Когда Белла сворачивает в лес бездумно, прислушиваясь к птичьим шорохам и разглядывая в траве следы, словно отыскать ей там по силам хоть что-то, — высокий силуэт возникнет позади совершенно неслышно, без предупреждения, и зло бросит:
— Где ты была?
Белла вся встрепенется, носком левого ботинка зачерпнет грязь, и пересечётся взглядом с потемневшим золотом глаз, неосознанно отступая на шаг назад — Эдвард в лице не меняется, все так же мраморным слепком смотрит осуждающе и недовольно.
И да, голод там только потому, что он давно не охотился.
Почему же ещё?
Просто однажды, очередным сырым и туманным днем, когда разношерстная группа школьников будет ловить лицами тусклые лучи неласкового солнца, ледяные пальцы стальной хваткой — (хотя, совсем недавно это было всего лишь объятиями) — раскрасят руку Беллы синим, и, вскрикнув, она будет наблюдать, как тонкая добродушная улыбка станет кривым оскалом на бледном лице.
— Мне больно, Эдвард.
И угольными росчерками его брови сойдутся на переносице испуганно, когда длинная ладонь быстро исчезнет в кармане.
— Извини, сам не понял, как это случилось.
Белла тряхнет волосами — мол, все хорошо, бывает, — и перевернёт страницу.
Пока вечером, шагнув к занавескам спокойно и вяло, она не замрет, остолбенев, когда знакомая тень на миг появится среди деревьев, отделившись от почти осязаемого пятна сумеречной серости, наблюдая жадно и страшно, — а затем вновь померкнет дымчатым силуэтом, словно и не было никогда.
И вскинутые машинально пальцы для приветствия так и останутся спрятанными в складках одежд.
Точно показалось.
Белла себя в этом убедит с лёгкостью — не мог же Эдвард заглядывать ей в окна чужаком, выискивая что-то голодно и алчно, глупости.
Не мог же?
И когда внезапно нежный поцелуй вспыхивает лесным пожаром, и в девичьи губы впиваются клыки — ненавязчиво, мягко, но этого достаточно для того чтобы по языку мазнуло ржавчиной — Белла ошарашенно отстраняется, с трудом отрывая своё тело из клетки сжавшихся тесно рук Эдварда.
— Что ты?..
— Прости, не смог сдержаться, — светло улыбается Эдвард — (словно скальпелем по горлу) — и скользит языком по измазанным её кровью губам.
Беллу мутит.
Он смотрит на неё, как голодный ребёнок на цветастую обёртку — взять хочется, но страшно, да и кто знает, что там внутри?

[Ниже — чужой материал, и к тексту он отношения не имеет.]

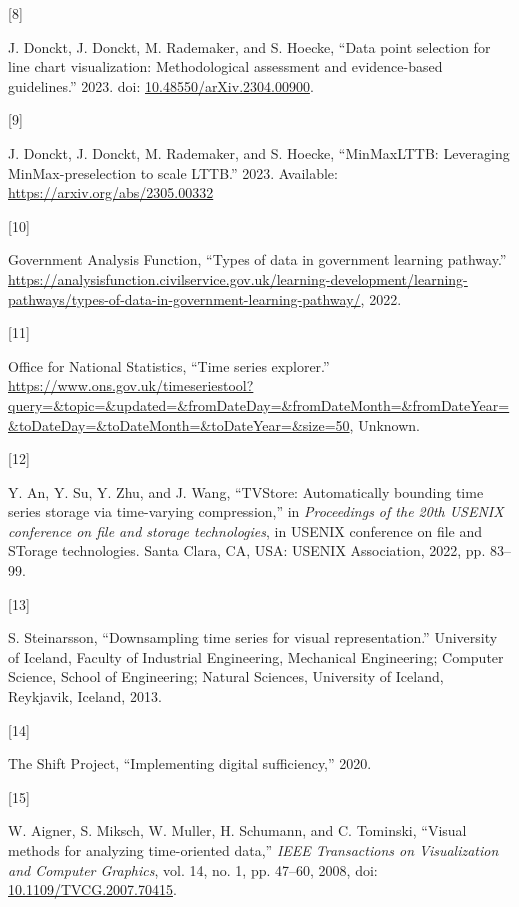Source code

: \documentclass{article}
\newlength{\cslhangindent}
\newlength{\csllabelwidth}
\newlength{\cslentryspacingunit} %
\newenvironment{CSLReferences}[2] %
 {%
  \setlength{\parindent}{0pt}
  \ifodd #1
  \let\oldpar\par
  \def\par{\hangindent=\cslhangindent\oldpar}
  \fi
  \setlength{\parskip}{#2\cslentryspacingunit}
 }%
 {}
\newcommand{\CSLLeftMargin}[1]{\parbox[t]{\csllabelwidth}{#1}}
\newcommand{\CSLRightInline}[1]{\parbox[t]{\linewidth - \csllabelwidth}{#1}\break}
\begin{document}
\begin{CSLReferences}{0}{0}
\leavevmode{}%
\CSLLeftMargin{{[}8{]} }
\CSLRightInline{J. Donckt, J. Donckt, M. Rademaker, and S. Hoecke,
{``Data point selection for line chart visualization: Methodological
assessment and evidence-based guidelines.''} 2023. doi:
\href{https://doi.org/10.48550/arXiv.2304.00900}{10.48550/arXiv.2304.00900}.}

\leavevmode{}%
\CSLLeftMargin{{[}9{]} }
\CSLRightInline{J. Donckt, J. Donckt, M. Rademaker, and S. Hoecke,
{``MinMaxLTTB: Leveraging MinMax-preselection to scale LTTB.''} 2023.
Available: \url{https://arxiv.org/abs/2305.00332}}

\leavevmode{}%
\CSLLeftMargin{{[}10{]} }
\CSLRightInline{Government Analysis Function, {``Types of data in
government learning pathway.''}
\url{https://analysisfunction.civilservice.gov.uk/learning-development/learning-pathways/types-of-data-in-government-learning-pathway/},
2022.}

\leavevmode{}%
\CSLLeftMargin{{[}11{]} }
\CSLRightInline{Office for National Statistics, {``Time series
explorer.''}
\url{https://www.ons.gov.uk/timeseriestool?query=\&topic=\&updated=\&fromDateDay=\&fromDateMonth=\&fromDateYear=\&toDateDay=\&toDateMonth=\&toDateYear=\&size=50},
Unknown.}

\leavevmode{}%
\CSLLeftMargin{{[}12{]} }
\CSLRightInline{Y. An, Y. Su, Y. Zhu, and J. Wang, {``TVStore:
Automatically bounding time series storage via time-varying
compression,''} in \emph{Proceedings of the 20th USENIX conference on
file and storage technologies}, in USENIX conference on file and STorage
technologies. Santa Clara, CA, USA: USENIX Association, 2022, pp.
83--99.}

\leavevmode{}%
\CSLLeftMargin{{[}13{]} }
\CSLRightInline{S. Steinarsson, {``Downsampling time series for visual
representation.''} University of Iceland, Faculty of Industrial
Engineering, Mechanical Engineering; Computer Science, School of
Engineering; Natural Sciences, University of Iceland, Reykjavik,
Iceland, 2013.}

\leavevmode{}%
\CSLLeftMargin{{[}14{]} }
\CSLRightInline{The Shift Project, {``Implementing digital
sufficiency,''} 2020.}

\leavevmode{}%
\CSLLeftMargin{{[}15{]} }
\CSLRightInline{W. Aigner, S. Miksch, W. Muller, H. Schumann, and C.
Tominski, {``Visual methods for analyzing time-oriented data,''}
\emph{IEEE Transactions on Visualization and Computer Graphics}, vol.
14, no. 1, pp. 47--60, 2008, doi:
\href{https://doi.org/10.1109/TVCG.2007.70415}{10.1109/TVCG.2007.70415}.}


\end{CSLReferences}
\end{document}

Но уверенность в привлекательности содержимого возрастает с каждой секундой, — кабинет биологии пестрится звуками и образами, и даже когда скелет крысы падает с преподавательского стола, переполошив всех
глаза Эдварда от неё не открываются.
— Я люблю тебя, — шепчет он низко, рокочет на грани слышимости и глубоко вдыхает
маниакально
страшно
голодно
И Белла решается.
Эта мысль мимолётна и случайна — точно острая швейная игла пронзает батистовую ткань — её даже Элис заметила бы с трудом, будь та сформирована как запланированное действие, а не как мимолётная прихоть, тут же забитая вглубь сознания решением уже принятым.
Металлическая дверца подходит для этого лучше всего — достаточно крепкая, относительно прочная, не вызывает подозрения, она выиграла у подноса и табуретки в два счёта, — Белла вертится на месте, ворочает нетерпеливо минуты, перелистывает страницы учебника
и резко захлопывает свой шкафчик, ударяя стальным листом по пальцам левой руки
крик окрашивает её губы и разрезает воздух.

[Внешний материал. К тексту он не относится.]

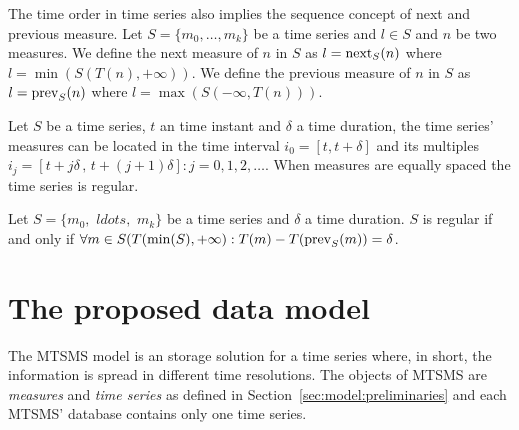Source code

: The time order in time series also implies the sequence concept of
next and previous measure.  Let $S=\{m_0, \ldots, m_k\}$ be a time
series and $l\in S$ and $n$ be two measures. We define the next
measure of $n$ in $S$ as $l=\operatorname*{next}_S(n)$ where $l =
\min(S(T(n),+\infty))$. We define the previous measure of $n$ in $S$
as $l=\operatorname*{prev}_S(n)$ where $l = \max(S(-\infty,T(n)))$.



Let $S$ be a time series, $t$ an time instant and
$\delta$ a time duration, the time series' measures can be located in
the time interval $i_0=[t,t+\delta]$ and its multiples $i_j=[t+j\delta
\,,\, t+(j+1)\delta]: j=0,1,2,\ldots$. 
When  measures are
equally spaced the time series is regular.
\begin{definition}
  Let $S=\{m_0,$ $ldots,$ $m_k\}$ be a time series and $\delta$ a time
  duration. $S$ is regular if and only if $\forall m \in
  S(T(\min(S),+\infty):T(m) - T(\operatorname*{prev}_S(m)) =
  \delta$. %
\end{definition}



\section{The proposed data model}
\label{sec:MTSMS}


The MTSMS model is an storage solution for a time series
where, in short, the information is spread in different time
resolutions.  The objects of MTSMS are \emph{measures} and
\emph{time series} as defined in Section~\ref{sec:model:preliminaries} and
each MTSMS' database contains only one time series.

Пчелиные укусы заворачиваются коконом вокруг кожи, вонзаются канцелярскими кнопками в горячую плоть, охотничьим капканом обвиваются вокруг кости — больно.

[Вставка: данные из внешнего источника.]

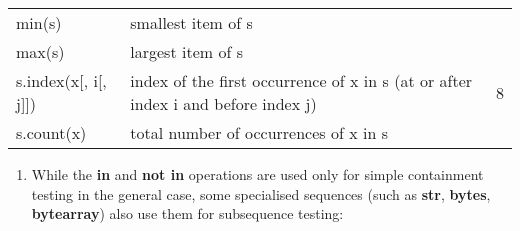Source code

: \documentclass[11pt]{article}
\providecommand{\tightlist}{%
      \setlength{\itemsep}{0pt}\setlength{\parskip}{0pt}}
\begin{document}
\begin{longtable}[]{@{}lll@{}}
\begin{minipage}[t]{0.14\columnwidth}
min(s)\strut
\end{minipage} & \begin{minipage}[t]{0.14\columnwidth}\raggedright\strut
smallest item of s\strut
\end{minipage} & \begin{minipage}[t]{0.14\columnwidth}\raggedright\strut
\strut
\end{minipage}\tabularnewline
\begin{minipage}[t]{0.14\columnwidth}\raggedright\strut
max(s)\strut
\end{minipage} & \begin{minipage}[t]{0.14\columnwidth}\raggedright\strut
largest item of s\strut
\end{minipage} & \begin{minipage}[t]{0.14\columnwidth}\raggedright\strut
\strut
\end{minipage}\tabularnewline
\begin{minipage}[t]{0.14\columnwidth}\raggedright\strut
s.index(x{[}, i{[}, j{]}{]})\strut
\end{minipage} & \begin{minipage}[t]{0.14\columnwidth}\raggedright\strut
index of the first occurrence of x in s (at or after index i and before
index j)\strut
\end{minipage} & \begin{minipage}[t]{0.14\columnwidth}\raggedright\strut
8\strut
\end{minipage}\tabularnewline
\begin{minipage}[t]{0.14\columnwidth}\raggedright\strut
s.count(x)\strut
\end{minipage} & \begin{minipage}[t]{0.14\columnwidth}\raggedright\strut
total number of occurrences of x in s\strut
\end{minipage} & \begin{minipage}[t]{0.14\columnwidth}\raggedright\strut
\strut
\end{minipage}\tabularnewline
\bottomrule
\end{longtable}

\begin{enumerate}
\def\labelenumi{\arabic{enumi}.}
\tightlist
\item
  While the \textbf{in} and \textbf{not in} operations are used only for
  simple containment testing in the general case, some specialised
  sequences (such as \textbf{str}, \textbf{bytes}, \textbf{bytearray})
  also use them for subsequence testing:
\end{enumerate}
\end{document}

Эдварда возвращает обратно в кабинет её торопливый шепот — все будет хорошо, это просто ушиб, в клинике твой отец, помнишь, сегодня его смена, ты сам говорил, со мной все отлично, Эдвард, пожалуйста, пожалуйста, не нужно, здесь кровь, я волнуюсь, не мучай себя, уходи — но помогает на самом деле лишь долгий взгляд Джаспера.
Пальцы синеют на глазах, под ногтями стелются кровавые нити.
И легче становится только когда вокруг них смыкаются ледяные ладони — Белла убеждает себя, что это только из-за отступающей боли, почему же ещё, идиотка, прохлада благотворно влияет на её изувеченное тело, но на разуме отражается исключительно отвратительными мыслями.
— Перелома нет, — довольно заключает доктор Каллен — Белла говорит себе, что хочет услышать там отголосок облегчения только из-за волнения за собственное здоровье, все по правилам
и слышится он ей там лишь потому, что вампиру не придется снова возиться с надоедливой людской девчонкой, в который раз уже, о чем речь, больше причин никаких.
— Хорошо, — выдыхает она, чтобы сказать хоть что-то, перестать тупо разглядывать чужие глаза — там мягкими волнами золотое соединяется с чёрным и Белла отстранённо думает, что Карлайлу пора на охоту, а ещё предпочитает ли он оленей, как символ из почти-прошлой жизни, и она почти хочет об этом спросить, узнать ещё что-нибудь, но умолкает.
Здесь она не для этого.
Здесь она за защитой.
Наконец-то.
— Как это произошло? — Карлайл берёт мешочек со льдом — Белла хочет сказать, что его рук хватило бы с лихвой, (на самом деле Белла хочет сказать, чтобы он никогда не убирал их, но это только из-за холода, верно) — и разворачивает ленту эластичного бинта, напоминающего всем своим обликом о болезнях — она видела его слишком часто и самый первый раз, ещё в далёком детстве: плохая видимость, сложный поворот, фонарный столб, всё обошлось — Белла запомнила лучше всего.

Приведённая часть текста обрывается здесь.